• Komodo Health, a healthcare data and analytics startup, cut staff amid the coronavirus pandemic, Business Insider has learned.
  • The company has laid off 23 employees, or about 9% of its staff, according to a source familiar with the situation. 
  • “In light of these challenging and uncertain times, we have made the difficult decision to part with a small portion of our workforce to maintain the financial strength of our company,” a spokeswoman for Komodo told Business Insider.
  • Visit Business Insider’s homepage for more stories.

Komodo Health, a healthcare data and analytics company, has cut staff amid the coronavirus pandemic. 

The company laid off 23 employees, or about 9% of its staff, according to a source familiar with the situation. 

“In light of these challenging and uncertain times, we have made the difficult decision to part with a small portion of our workforce to maintain the financial strength of our company,” a spokeswoman for Komodo told Business Insider. “We remain focused on our mission to reduce the burden of disease, serving our clients every day.”

The layoffs come as companies grapple with their futures amid the pandemic.

As of April 16, more than 22 million Americans have filed for unemployment within the last month. Venture-backed startups have laid off thousands of employees. Healthcare companies — including those on the front lines of the coronavirus response — haven’t been exempt, nor have health-tech companies like Babylon Health, which furloughed 5% of its staff. 

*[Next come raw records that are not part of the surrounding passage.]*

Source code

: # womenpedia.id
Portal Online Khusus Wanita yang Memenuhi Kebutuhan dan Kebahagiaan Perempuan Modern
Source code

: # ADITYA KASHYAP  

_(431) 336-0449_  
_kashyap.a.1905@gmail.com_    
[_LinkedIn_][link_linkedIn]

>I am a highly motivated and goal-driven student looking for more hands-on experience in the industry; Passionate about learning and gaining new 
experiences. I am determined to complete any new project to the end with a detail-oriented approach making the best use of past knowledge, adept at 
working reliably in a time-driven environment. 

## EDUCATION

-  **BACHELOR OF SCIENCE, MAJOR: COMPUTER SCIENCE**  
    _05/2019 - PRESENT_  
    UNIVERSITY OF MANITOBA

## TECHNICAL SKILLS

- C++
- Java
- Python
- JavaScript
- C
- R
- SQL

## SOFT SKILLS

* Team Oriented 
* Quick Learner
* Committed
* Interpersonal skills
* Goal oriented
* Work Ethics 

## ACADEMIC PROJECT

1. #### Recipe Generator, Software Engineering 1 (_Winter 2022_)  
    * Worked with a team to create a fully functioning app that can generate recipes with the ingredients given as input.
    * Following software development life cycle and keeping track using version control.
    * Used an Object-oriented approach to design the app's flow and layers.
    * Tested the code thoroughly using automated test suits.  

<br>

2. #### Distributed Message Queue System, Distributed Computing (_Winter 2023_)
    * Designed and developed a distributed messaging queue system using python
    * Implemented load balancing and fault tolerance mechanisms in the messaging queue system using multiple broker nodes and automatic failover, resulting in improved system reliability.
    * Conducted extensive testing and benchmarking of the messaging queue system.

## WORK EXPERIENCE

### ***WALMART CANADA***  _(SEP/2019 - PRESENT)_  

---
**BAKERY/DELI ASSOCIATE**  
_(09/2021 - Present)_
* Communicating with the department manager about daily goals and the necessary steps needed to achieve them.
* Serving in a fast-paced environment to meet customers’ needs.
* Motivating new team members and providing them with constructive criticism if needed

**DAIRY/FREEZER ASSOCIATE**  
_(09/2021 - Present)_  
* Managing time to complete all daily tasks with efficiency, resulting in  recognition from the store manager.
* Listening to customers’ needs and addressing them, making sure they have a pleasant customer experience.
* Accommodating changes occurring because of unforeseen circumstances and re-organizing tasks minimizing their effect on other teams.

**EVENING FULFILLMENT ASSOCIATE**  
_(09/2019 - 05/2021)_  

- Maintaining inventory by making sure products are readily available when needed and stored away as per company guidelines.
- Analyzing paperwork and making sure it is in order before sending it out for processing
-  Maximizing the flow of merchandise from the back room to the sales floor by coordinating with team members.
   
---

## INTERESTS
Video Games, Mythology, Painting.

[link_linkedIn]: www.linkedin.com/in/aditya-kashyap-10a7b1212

Komodo Health, which is based in San Francisco-based, was founded in 2014 and works with pharmaceutical companies, health insurers, and healthcare providers, mapping out how patients get care across the US with the hope of finding out where there might be disparities that can be fixed. 

Komodo in January raised $50 million in a round led by Andreessen Horowitz. In total, the company has raised $63.5 million from investors including Oak HC/FT, IA Ventures, and Felicis Ventures.

Sundeep Peechu, a general partner at Felicis Ventures and an early investor in the company, called it an anti-unicorn, referring to the startup’s discipline in raising and spending less than $20 million in its early years.

“In a decade where unicorn culture has come to mean chasing valuations, massive fundraises and a grow-at-all-costs mentality, they’re a remarkable counter narrative,” Peechu wrote in a January LinkedIn post. 

According to Pitchbook, the company has an estimated pre-money valuation of $950 million.